Meteorix commented on a change in pull request #25:
URL: https://github.com/apache/tvm-rfcs/pull/25#discussion_r707008317



##########
File path: rfcs/0025-add-pytorch-tvm.md
##########
@@ -0,0 +1,265 @@
+- Feature Name: PyTorchTVM
+- Start Date: 2021-08-24
+- RFC PR: [apache/tvm-rfcs#0025](https://github.com/apache/tvm-rfcs/pull/25)
+- GitHub Issue: TODO
+
+# Summary
+[summary]: #summary
+
+This RFC add a `PyTorchTVM` module to support: offload subgraphs of 
TorchScript to TVM, and then embed those TVM-accelerated subgraphs back to 
TorchScript for runtime execution.
+
+To help boost model performance and enhance TVM adoption for machine learning 
practitioners who often use PyTorch, `PyTorchTVM` is proposed for seamless 
integration for TVM in TorchScript, and its workflow is demonstrated as follows:
+1. Convert a TorchScript module (or submodule) to TVM graph (Relay)
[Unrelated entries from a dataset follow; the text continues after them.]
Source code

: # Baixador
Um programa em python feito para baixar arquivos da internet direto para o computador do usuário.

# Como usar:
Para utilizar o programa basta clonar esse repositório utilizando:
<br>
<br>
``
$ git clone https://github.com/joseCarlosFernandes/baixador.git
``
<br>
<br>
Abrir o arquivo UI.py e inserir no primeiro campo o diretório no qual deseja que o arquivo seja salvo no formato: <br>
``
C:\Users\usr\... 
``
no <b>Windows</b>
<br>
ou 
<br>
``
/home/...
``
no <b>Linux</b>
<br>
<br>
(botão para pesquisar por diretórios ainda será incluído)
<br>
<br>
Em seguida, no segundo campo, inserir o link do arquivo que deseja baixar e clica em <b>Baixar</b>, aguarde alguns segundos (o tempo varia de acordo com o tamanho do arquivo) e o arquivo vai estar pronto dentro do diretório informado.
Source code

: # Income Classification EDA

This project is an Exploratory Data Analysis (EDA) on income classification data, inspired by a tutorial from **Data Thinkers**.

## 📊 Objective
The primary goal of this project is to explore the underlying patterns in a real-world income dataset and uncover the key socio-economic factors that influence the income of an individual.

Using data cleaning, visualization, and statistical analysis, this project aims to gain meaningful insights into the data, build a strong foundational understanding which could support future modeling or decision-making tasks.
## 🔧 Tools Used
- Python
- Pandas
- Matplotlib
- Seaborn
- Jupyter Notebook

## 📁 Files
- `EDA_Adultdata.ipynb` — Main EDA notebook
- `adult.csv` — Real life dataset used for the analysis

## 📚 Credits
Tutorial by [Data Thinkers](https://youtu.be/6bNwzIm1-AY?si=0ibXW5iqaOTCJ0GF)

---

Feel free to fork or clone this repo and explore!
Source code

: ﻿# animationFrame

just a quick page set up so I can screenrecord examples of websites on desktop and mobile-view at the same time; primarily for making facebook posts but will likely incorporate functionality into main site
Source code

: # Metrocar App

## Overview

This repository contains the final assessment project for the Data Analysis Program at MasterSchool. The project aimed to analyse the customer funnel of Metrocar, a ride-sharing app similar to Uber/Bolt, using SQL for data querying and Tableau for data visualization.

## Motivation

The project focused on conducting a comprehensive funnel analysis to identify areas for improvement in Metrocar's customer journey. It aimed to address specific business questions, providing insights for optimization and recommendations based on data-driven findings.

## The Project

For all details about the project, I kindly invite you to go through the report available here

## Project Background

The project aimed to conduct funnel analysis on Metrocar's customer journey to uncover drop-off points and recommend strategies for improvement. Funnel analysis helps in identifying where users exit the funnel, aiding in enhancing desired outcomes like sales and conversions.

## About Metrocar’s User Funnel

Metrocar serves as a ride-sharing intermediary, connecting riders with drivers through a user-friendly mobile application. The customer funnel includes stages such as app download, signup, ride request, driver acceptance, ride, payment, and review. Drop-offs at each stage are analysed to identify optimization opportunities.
+2. Optimize and compile the TVM graph with auto-tuning
+3. Export and embed the optimized TVM module as a PyTorch custom op
+4. The embedded custom op works smoothly with TorchScript (both 
`torch.jit.trace` and `torch.jit.script`), without tangible difference with 
normal PyTorch models, i.e. it can be saved to disk, loaded back and served 
online with no change in the overall workflow
+
+
+
+# Motivation
+[motivation]: #motivation
+
+PyTorch enjoys increasing popularity among machine learning research community 
as well as in industrial production environment. However, it is still a missing 
piece as a generic, comprehensive and effective toolchain to accelerate 
real-world models and workloads in PyTorch, which raises primary concern in 
performance-critical production environments.
+
+Below are the two classic acceleration workflows as the status quo:
+- PyTorch -> ONNX -> TensorRT/TVM
+- PyTorch -> TorchScript -> TensorRT/TVM
+
+However, both workflows introduce one level of indirection, which means flaws 
of either levels are inherited in the pipeline. For example:
+- ONNX offers no support for models with dynamic control flow, so the first 
workflow is unable to support models with dynamic control flow
+- The coverage of TensorRT is often limited to a range of standard neural 
networks, so both of the workflows, if offloaded to TensorRT, are hard to be 
effective on real-world models.
+
+Furthermore, both of the existing workflows don't provide any benefit of an 
interface that is practical enough for researchers to widely adopt and reuse. 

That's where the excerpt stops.